- _ACTIVITY_
Show every line in the entries below where the word "such" appears.

Dataset records
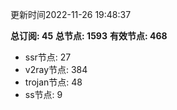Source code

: 更新时间2022-11-26 19:48:37

**总订阅: 45**
**总节点: 1593**
**有效节点: 468**
- ssr节点: 27
- v2ray节点: 384
- trojan节点: 48
- ss节点: 9
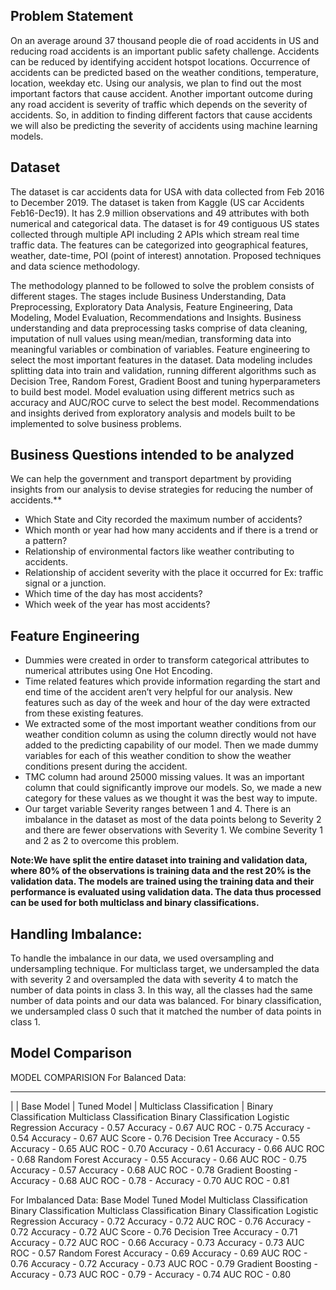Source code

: ## Problem Statement
 
On an average around 37 thousand people die of road accidents in US and reducing road accidents is an important public safety challenge. Accidents can be reduced by identifying accident hotspot locations. Occurrence of accidents can be predicted based on the weather conditions, temperature, location, weekday etc. Using our analysis, we plan to find out the most important factors that cause accident.  Another important outcome during any road accident is severity of traffic which depends on the severity of accidents. So, in addition to finding different factors that cause accidents we will also be predicting the severity of accidents using machine learning models.

## Dataset 
 
The dataset is car accidents data for USA with data collected from Feb 2016 to December 2019. The dataset is taken from Kaggle (US car Accidents Feb16-Dec19). It has 2.9 million observations and 49 attributes with both numerical and categorical data. The dataset is for 49 contiguous US states collected through multiple API including 2 APIs which stream real time traffic data. The features can be categorized into geographical features, weather, date-time, POI (point of interest) annotation.  Proposed techniques and data science methodology.

The methodology planned to be followed to solve the problem consists of different stages. The stages include Business Understanding, Data Preprocessing, Exploratory Data Analysis, Feature Engineering, Data Modeling, Model Evaluation, Recommendations and Insights. Business understanding and data preprocessing tasks comprise of data cleaning, imputation of null values using mean/median, transforming data into meaningful variables or combination of variables. Feature engineering to select the most important features in the dataset. Data modeling includes splitting data into train and validation, running different algorithms such as Decision Tree, Random Forest, Gradient Boost and tuning hyperparameters to build best model. Model evaluation using different metrics such as accuracy and AUC/ROC curve to select the best model. Recommendations and insights derived from exploratory analysis and models built to be implemented to solve business problems.
 
 
## Business Questions intended to be analyzed 
 
We can help the government and transport department by providing insights from our analysis to devise strategies for reducing the number of accidents.**
<br>
* Which State and City recorded the maximum number of accidents?
* Which month or year had how many accidents and if there is a trend or a pattern?
* Relationship of environmental factors like weather contributing to accidents.
* Relationship of accident severity with the place it occurred for Ex: traffic signal or a junction.
* Which time of the day has most accidents? 
* Which week of the year has most accidents?


## Feature Engineering

* Dummies were created in order to transform categorical attributes to numerical attributes using One Hot Encoding.  
* Time related features which provide information regarding the start and end time of the accident aren’t very helpful for our analysis. New features such as day of the week and hour of the day were extracted from these existing features. 
* We extracted some of the most important weather conditions from our weather condition column as using the column directly would not have added to the predicting capability of our model. Then we made dummy variables for each of this weather condition to show the weather conditions present during the accident.  
* TMC column had around 25000 missing values. It was an important column that could significantly improve our models. So, we made a new category for these values as we thought it was the best way to impute.  
* Our target variable Severity ranges between 1 and 4. There is an imbalance in the dataset as most of the data points belong to Severity 2 and there are fewer observations with Severity 1. We combine Severity 1 and 2 as 2 to overcome this problem. 

 
 
**Note:We have split the entire dataset into training and validation data, where 80% of the observations is training data and the rest 20% is the validation data. The models are trained using the training data and their performance is evaluated using validation data. The data thus processed can be used for both multiclass and binary classifications.**
 
 
## Handling Imbalance: 

To handle the imbalance in our data, we used oversampling and undersampling technique. For multiclass target, we undersampled the data with severity 2 and oversampled the data with severity 4 to match the number of data points in class 3. In this way, all the classes had the same number of data points and our data was balanced. For binary classification, we undersampled class 0 such that it matched the number of data points in class 1.

## Model Comparison

MODEL COMPARISION 
For Balanced Data:

 ---------------------------------------------------------
|                   |      Base Model          |          Tuned Model       | 
Multiclass Classification | Binary Classification Multiclass Classification Binary Classification Logistic Regression Accuracy - 0.57 Accuracy - 0.67 AUC ROC - 0.75 Accuracy - 0.54 Accuracy - 0.67 AUC Score - 0.76 Decision Tree Accuracy - 0.55 Accuracy - 0.65 AUC ROC - 0.70 Accuracy - 0.61 Accuracy - 0.66 AUC ROC - 0.68 Random Forest Accuracy - 0.55 Accuracy - 0.66 AUC ROC - 0.75 Accuracy - 0.57 Accuracy - 0.68 AUC ROC - 0.78 Gradient Boosting - Accuracy - 0.68 AUC ROC - 0.78 - Accuracy - 0.70 AUC ROC - 0.81 
 
For Imbalanced Data: 
 Base Model Tuned Model  Multiclass  Classification Binary Classification Multiclass Classification Binary Classification Logistic Regression Accuracy - 0.72 Accuracy - 0.72 AUC ROC - 0.76 Accuracy - 0.72 Accuracy - 0.72 AUC Score - 0.76 Decision Tree Accuracy - 0.71 Accuracy - 0.72 AUC ROC - 0.66 Accuracy - 0.73 Accuracy - 0.73 AUC ROC - 0.57 Random Forest Accuracy - 0.69 Accuracy - 0.69 AUC ROC - 0.76 Accuracy - 0.72 Accuracy - 0.73 AUC ROC - 0.79 Gradient Boosting - Accuracy - 0.73 AUC ROC - 0.79 - Accuracy - 0.74 AUC ROC - 0.80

- _RESPONSE TO THIS EXERCISE_
The methodology planned to be followed to solve the problem consists of different stages. The stages include Business Understanding, Data Preprocessing, Exploratory Data Analysis, Feature Engineering, Data Modeling, Model Evaluation, Recommendations and Insights. Business understanding and data preprocessing tasks comprise of data cleaning, imputation of null values using mean/median, transforming data into meaningful variables or combination of variables. Feature engineering to select the most important features in the dataset. Data modeling includes splitting data into train and validation, running different algorithms such as Decision Tree, Random Forest, Gradient Boost and tuning hyperparameters to build best model. Model evaluation using different metrics such as accuracy and AUC/ROC curve to select the best model. Recommendations and insights derived from exploratory analysis and models built to be implemented to solve business problems.
* Time related features which provide information regarding the start and end time of the accident aren’t very helpful for our analysis. New features such as day of the week and hour of the day were extracted from these existing features. 
To handle the imbalance in our data, we used oversampling and undersampling technique. For multiclass target, we undersampled the data with severity 2 and oversampled the data with severity 4 to match the number of data points in class 3. In this way, all the classes had the same number of data points and our data was balanced. For binary classification, we undersampled class 0 such that it matched the number of data points in class 1.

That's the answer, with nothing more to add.